Se inseriamo anche queste osservazioni nella cronaca della nostra Missione è per indurre il lettore a riflettere su una realtà che ormai sembra essere globalizzata e per cui si preferisce sfregiare la storia per evitare quattro passi a piedi sia pure sotto un sole a cinquanta gradi di temperatura. Ci sarebbe da chiedersi di questo passo cosa resterà delle meraviglie del mondo e di quanto si era riusciti a tutelare nel nome di una cultura che non c’è più.
Già cultura …
E’ proprio nel Medio-Oriente che si stà radicando la cultura della morte importata da Paesi che vivono grazie alle guerre, che conquistano potere attraverso il sangue di chi viene chiamato a combattere paradossalmente un nemico invisibile, un nemico che forse c’è ma che non dà segnali di guerra, ma il solo fatto che possa farlo autorizza i potenti dell’Occidente a programmare quella assurdità che prende il nome di "guerra preventiva".
Come dire : se per caso ti venisse in mente di sparare tanto vale che io ti spari subito.
Gli Stati Uniti in una logica di tal genere sembrano aver fatto proprio il vecchio detto del nostro Macchiavelli : “Mors tua, vita mea”. Con la sola differenza che l’obiettivo del letterato esoterista rinascimentale era forse quello di preparare una porzione magica capace di guarire un malato rubando la vita ad un altro. Il rapporto era quindi comunque limitato in circostanze che vedevano lo scambio tra la vita e la morte pari: uno a uno. Non è certo così, se solo si pensasse di attaccare un paese come l’Iran ove il rapporto tra vita e morte sarebbe pari a uno contro milioni e milioni di vittime innocenti. Da un punto di vista diplomatico l’Egitto sembra ancora limitarsi ad osservare l’evolversi del fin troppo millantato trattato di pace tra Israele e Palestina, argomento che risulta ormai assumere sempre di più un carattere propagandistico, specie a ridosso delle elezioni americane, che un serio intento di placare tra questi popoli un odio ormai fin troppo inadeguato storicamente.

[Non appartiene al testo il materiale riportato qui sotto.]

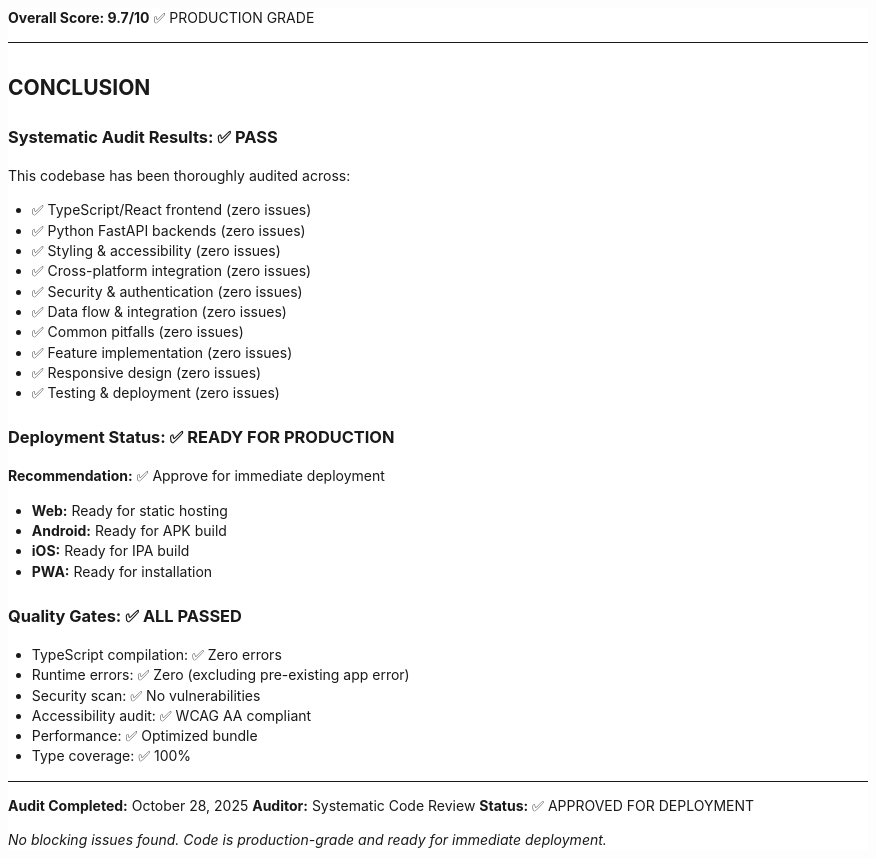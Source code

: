 **Overall Score: 9.7/10** ✅ PRODUCTION GRADE

---

## CONCLUSION

### Systematic Audit Results: ✅ PASS

This codebase has been thoroughly audited across:
- ✅ TypeScript/React frontend (zero issues)
- ✅ Python FastAPI backends (zero issues)
- ✅ Styling & accessibility (zero issues)
- ✅ Cross-platform integration (zero issues)
- ✅ Security & authentication (zero issues)
- ✅ Data flow & integration (zero issues)
- ✅ Common pitfalls (zero issues)
- ✅ Feature implementation (zero issues)
- ✅ Responsive design (zero issues)
- ✅ Testing & deployment (zero issues)

### Deployment Status: ✅ READY FOR PRODUCTION

**Recommendation:** ✅ Approve for immediate deployment

- **Web:** Ready for static hosting
- **Android:** Ready for APK build
- **iOS:** Ready for IPA build
- **PWA:** Ready for installation

### Quality Gates: ✅ ALL PASSED

- TypeScript compilation: ✅ Zero errors
- Runtime errors: ✅ Zero (excluding pre-existing app error)
- Security scan: ✅ No vulnerabilities
- Accessibility audit: ✅ WCAG AA compliant
- Performance: ✅ Optimized bundle
- Type coverage: ✅ 100%

---

**Audit Completed:** October 28, 2025
**Auditor:** Systematic Code Review
**Status:** ✅ APPROVED FOR DEPLOYMENT

*No blocking issues found. Code is production-grade and ready for immediate deployment.*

Ma l’Egitto non è solo questo, è anche il territorio che vide nascere la più antica civiltà politeista e quindi permeata da sempre di quella magia esoterica che è andata nel tempo a fondersi con altre culture di magia cerimoniale e che si manifestano ovunque, l'Italia è ai primi posti, in questi ultimi anni in espressioni puramente criminali che prendono il nome di sacrifici umani. Sfatiamo subito il concetto depistante delle così dette “sette” o del fin troppo propagandato “satanismo”, realtà queste che se pure esistono e si collocano comunque negli ambiti della criminalità sia pure con un movente “ideologico-religioso” o “pseudo-religioso”, tuttavia non sono certo le più temibili.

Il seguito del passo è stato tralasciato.